=== TASK TO CARRY OUT ===
Repeat, line for line, the entries below from the first line to the line containing "- Doonsec's feed", counting both ends.
BEGIN DATA TO PROCESS
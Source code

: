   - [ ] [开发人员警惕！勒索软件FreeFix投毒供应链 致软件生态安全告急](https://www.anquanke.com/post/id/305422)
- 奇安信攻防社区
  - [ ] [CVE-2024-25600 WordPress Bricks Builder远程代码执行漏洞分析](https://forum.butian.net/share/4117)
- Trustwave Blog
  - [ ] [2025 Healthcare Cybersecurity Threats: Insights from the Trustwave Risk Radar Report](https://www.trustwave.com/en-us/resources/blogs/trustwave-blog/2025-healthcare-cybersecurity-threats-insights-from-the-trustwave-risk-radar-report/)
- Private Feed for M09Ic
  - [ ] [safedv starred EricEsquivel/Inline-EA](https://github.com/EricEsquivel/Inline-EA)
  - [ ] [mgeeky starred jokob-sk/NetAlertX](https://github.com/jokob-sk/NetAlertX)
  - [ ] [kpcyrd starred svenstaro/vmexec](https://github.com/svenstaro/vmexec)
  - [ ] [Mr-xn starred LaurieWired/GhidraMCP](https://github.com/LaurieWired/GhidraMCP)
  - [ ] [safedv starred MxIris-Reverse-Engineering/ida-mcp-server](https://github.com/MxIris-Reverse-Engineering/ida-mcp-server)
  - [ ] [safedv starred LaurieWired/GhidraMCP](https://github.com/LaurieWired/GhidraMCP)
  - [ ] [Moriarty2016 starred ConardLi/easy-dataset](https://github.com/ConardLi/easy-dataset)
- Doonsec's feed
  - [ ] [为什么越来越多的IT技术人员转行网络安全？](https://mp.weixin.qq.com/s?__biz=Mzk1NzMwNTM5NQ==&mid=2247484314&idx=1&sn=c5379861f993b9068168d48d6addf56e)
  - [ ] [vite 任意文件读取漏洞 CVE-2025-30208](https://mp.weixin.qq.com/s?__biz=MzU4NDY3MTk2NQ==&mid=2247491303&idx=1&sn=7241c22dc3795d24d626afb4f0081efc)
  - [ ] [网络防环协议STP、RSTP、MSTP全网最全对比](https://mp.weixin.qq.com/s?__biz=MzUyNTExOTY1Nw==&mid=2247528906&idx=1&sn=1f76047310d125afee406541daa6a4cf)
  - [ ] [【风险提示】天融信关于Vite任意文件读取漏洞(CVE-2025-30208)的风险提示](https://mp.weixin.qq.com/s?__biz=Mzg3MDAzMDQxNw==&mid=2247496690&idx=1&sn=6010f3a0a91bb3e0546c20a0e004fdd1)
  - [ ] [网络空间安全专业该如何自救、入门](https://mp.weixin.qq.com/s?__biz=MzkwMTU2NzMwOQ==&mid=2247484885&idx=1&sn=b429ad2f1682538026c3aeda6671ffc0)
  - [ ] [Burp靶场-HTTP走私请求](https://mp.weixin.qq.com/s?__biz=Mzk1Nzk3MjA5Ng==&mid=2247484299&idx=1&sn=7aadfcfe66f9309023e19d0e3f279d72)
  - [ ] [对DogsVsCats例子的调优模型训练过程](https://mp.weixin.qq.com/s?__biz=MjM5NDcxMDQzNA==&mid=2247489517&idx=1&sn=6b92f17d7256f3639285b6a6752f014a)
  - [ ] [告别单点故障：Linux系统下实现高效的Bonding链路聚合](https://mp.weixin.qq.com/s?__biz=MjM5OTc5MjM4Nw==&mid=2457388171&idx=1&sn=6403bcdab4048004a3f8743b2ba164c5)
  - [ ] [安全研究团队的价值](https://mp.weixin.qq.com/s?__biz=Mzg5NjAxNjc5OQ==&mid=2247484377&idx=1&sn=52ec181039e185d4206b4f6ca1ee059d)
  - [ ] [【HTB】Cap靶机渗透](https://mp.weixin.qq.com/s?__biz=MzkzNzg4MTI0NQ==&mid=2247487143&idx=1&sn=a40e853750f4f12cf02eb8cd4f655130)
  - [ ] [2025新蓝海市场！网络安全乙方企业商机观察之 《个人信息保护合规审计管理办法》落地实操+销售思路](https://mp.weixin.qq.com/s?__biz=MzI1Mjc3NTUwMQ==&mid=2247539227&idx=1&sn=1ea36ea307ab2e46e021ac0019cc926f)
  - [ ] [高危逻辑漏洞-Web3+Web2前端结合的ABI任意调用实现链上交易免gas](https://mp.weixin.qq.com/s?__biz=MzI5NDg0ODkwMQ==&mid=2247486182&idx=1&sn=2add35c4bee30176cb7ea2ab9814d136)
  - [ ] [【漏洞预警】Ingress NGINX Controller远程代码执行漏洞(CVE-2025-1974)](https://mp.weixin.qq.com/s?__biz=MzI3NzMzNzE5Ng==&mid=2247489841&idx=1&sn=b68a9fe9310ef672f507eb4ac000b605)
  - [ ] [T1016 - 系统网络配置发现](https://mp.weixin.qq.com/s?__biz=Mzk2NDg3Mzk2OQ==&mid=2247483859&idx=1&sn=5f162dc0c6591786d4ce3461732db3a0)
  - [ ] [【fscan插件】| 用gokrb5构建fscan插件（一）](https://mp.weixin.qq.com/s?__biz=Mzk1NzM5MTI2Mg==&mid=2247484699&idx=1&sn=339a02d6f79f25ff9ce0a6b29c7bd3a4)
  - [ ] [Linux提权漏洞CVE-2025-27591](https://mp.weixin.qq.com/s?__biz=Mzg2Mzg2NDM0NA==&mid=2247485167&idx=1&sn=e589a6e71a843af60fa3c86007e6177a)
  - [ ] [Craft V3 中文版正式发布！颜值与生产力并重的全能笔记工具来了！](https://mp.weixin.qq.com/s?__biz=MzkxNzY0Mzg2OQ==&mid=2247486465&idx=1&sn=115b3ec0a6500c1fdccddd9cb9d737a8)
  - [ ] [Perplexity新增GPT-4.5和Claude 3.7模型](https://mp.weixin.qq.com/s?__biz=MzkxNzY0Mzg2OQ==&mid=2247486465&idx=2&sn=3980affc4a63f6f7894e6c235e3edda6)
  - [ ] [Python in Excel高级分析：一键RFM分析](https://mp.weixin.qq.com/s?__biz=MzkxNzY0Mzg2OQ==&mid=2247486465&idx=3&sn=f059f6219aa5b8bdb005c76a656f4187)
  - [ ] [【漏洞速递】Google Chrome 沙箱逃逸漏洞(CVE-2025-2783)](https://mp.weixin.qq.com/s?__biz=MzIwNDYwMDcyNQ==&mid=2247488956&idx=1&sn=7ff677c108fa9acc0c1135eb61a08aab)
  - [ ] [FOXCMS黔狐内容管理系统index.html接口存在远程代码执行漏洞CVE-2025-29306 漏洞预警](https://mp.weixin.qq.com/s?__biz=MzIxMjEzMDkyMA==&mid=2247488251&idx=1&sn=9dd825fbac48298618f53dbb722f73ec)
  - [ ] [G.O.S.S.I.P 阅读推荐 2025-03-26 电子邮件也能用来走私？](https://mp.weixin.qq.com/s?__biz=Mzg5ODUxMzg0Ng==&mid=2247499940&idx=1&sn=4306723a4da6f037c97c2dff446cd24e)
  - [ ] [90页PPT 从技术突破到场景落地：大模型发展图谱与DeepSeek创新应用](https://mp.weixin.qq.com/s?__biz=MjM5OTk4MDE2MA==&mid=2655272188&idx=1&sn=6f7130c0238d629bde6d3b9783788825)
END DATA TO PROCESS
=== SOLUTION ===
Source code

:   - [ ] [开发人员警惕！勒索软件FreeFix投毒供应链 致软件生态安全告急](https://www.anquanke.com/post/id/305422)
- 奇安信攻防社区
  - [ ] [CVE-2024-25600 WordPress Bricks Builder远程代码执行漏洞分析](https://forum.butian.net/share/4117)
- Trustwave Blog
  - [ ] [2025 Healthcare Cybersecurity Threats: Insights from the Trustwave Risk Radar Report](https://www.trustwave.com/en-us/resources/blogs/trustwave-blog/2025-healthcare-cybersecurity-threats-insights-from-the-trustwave-risk-radar-report/)
- Private Feed for M09Ic
  - [ ] [safedv starred EricEsquivel/Inline-EA](https://github.com/EricEsquivel/Inline-EA)
  - [ ] [mgeeky starred jokob-sk/NetAlertX](https://github.com/jokob-sk/NetAlertX)
  - [ ] [kpcyrd starred svenstaro/vmexec](https://github.com/svenstaro/vmexec)
  - [ ] [Mr-xn starred LaurieWired/GhidraMCP](https://github.com/LaurieWired/GhidraMCP)
  - [ ] [safedv starred MxIris-Reverse-Engineering/ida-mcp-server](https://github.com/MxIris-Reverse-Engineering/ida-mcp-server)
  - [ ] [safedv starred LaurieWired/GhidraMCP](https://github.com/LaurieWired/GhidraMCP)
  - [ ] [Moriarty2016 starred ConardLi/easy-dataset](https://github.com/ConardLi/easy-dataset)
- Doonsec's feed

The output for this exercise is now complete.